McCulloch and Pitts described how the most complex and magical processes—ideas—arise from the accumulation, the calculus, of the simplest possible particles of logic. They believed that the essential nature of neurons was that they could be either quiescent or excited. Intelligence and consciousness were just the complex interaction of simple logical switches.

To understand McCulloch and Pitts's vision, imagine a checkerboard of alternating light and dark squares. Now imagine the squares are connected by logical rules so that flipping one square, say, from dark to light, changes the colors of other squares, and so on. Even with only the sixty-four squares of the checkerboard, the patterns that can arise are unimaginably varied.

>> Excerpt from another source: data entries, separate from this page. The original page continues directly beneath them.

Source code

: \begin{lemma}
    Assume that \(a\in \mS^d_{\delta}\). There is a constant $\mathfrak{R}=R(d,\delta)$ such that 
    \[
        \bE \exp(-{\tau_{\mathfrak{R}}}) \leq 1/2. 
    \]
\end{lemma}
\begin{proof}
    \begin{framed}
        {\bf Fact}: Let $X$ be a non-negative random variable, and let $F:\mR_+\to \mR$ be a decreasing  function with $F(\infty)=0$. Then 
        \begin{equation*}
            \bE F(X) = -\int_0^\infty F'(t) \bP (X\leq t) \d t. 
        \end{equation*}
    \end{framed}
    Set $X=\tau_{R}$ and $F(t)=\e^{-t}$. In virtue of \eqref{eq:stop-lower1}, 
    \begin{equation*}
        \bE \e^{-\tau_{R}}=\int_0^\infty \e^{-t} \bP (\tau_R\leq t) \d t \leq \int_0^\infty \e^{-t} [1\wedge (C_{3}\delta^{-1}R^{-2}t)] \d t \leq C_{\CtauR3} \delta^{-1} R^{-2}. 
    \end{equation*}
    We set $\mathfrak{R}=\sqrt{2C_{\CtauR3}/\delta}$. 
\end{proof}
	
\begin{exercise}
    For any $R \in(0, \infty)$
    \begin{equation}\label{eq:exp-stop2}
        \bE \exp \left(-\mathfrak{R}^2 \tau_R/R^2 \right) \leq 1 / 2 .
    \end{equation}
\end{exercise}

Now imagine a cloud of a billion checkerboards, all interconnected. The unfathomable structure of the cloud is illuminated by lightning flashes of the tiny light squares flickering and streaking among the dark squares. If we delve into the cloud and regard a single checkerboard, we can follow the rules that flip dark to light, zero to one, false to true, quiescent to excited. But the behavior of the entire cloud is beyond comprehension. That is the logical calculus of the ideas immanent in nervous activity.

Any machine that, like the checkerboard cloud, calculates using discrete processes can be emulated by a Turing machine. If the human brain is a discrete calculating machine, then the brain is a computer. Since all computers are essentially equivalent, it should be possible to construct a computer to emulate the brain. McCulloch and Pitts were guided by this reasoning even before anyone had successfully built a digital computer.

A Logical Calculus, inspired by Turing and Wiener, went on to inspire all the cyberneticists in the 1940s and 1950s.